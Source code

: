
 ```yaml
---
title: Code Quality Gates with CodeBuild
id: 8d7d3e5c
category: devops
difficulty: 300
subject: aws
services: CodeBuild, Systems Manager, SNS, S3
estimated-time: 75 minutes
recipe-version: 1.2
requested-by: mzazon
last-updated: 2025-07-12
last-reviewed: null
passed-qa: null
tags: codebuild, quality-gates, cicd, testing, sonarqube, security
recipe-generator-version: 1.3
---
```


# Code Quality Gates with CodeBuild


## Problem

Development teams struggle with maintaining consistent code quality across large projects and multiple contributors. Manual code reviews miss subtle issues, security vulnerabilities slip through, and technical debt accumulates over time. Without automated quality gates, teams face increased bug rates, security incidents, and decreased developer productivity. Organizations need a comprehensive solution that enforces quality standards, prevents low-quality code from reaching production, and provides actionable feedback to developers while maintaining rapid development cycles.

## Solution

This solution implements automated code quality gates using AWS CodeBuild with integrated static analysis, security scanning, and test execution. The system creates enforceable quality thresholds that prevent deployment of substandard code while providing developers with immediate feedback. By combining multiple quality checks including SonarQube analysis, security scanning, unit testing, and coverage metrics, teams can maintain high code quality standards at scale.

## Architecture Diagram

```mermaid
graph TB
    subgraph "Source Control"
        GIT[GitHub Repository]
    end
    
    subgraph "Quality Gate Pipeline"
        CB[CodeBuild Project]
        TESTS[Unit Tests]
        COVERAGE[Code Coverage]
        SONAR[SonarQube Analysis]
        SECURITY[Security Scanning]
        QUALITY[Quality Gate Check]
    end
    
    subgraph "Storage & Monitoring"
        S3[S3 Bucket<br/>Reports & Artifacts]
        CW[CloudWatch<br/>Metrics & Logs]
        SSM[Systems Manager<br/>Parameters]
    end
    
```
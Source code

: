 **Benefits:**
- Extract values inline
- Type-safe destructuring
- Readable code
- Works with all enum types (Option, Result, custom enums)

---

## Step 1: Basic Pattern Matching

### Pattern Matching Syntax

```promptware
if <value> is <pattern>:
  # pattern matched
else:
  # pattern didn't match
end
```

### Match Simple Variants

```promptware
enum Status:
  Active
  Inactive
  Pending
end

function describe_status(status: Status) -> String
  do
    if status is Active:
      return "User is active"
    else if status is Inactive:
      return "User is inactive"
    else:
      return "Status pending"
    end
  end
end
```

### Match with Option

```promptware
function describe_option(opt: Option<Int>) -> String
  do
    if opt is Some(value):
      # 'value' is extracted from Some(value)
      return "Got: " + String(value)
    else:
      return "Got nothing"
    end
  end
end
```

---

= = = = =

◆ **Task statement**:
Pull out all lines of the data with the string "Some".

◆ **Task solution**:
    if opt is Some(value):
      # 'value' is extracted from Some(value)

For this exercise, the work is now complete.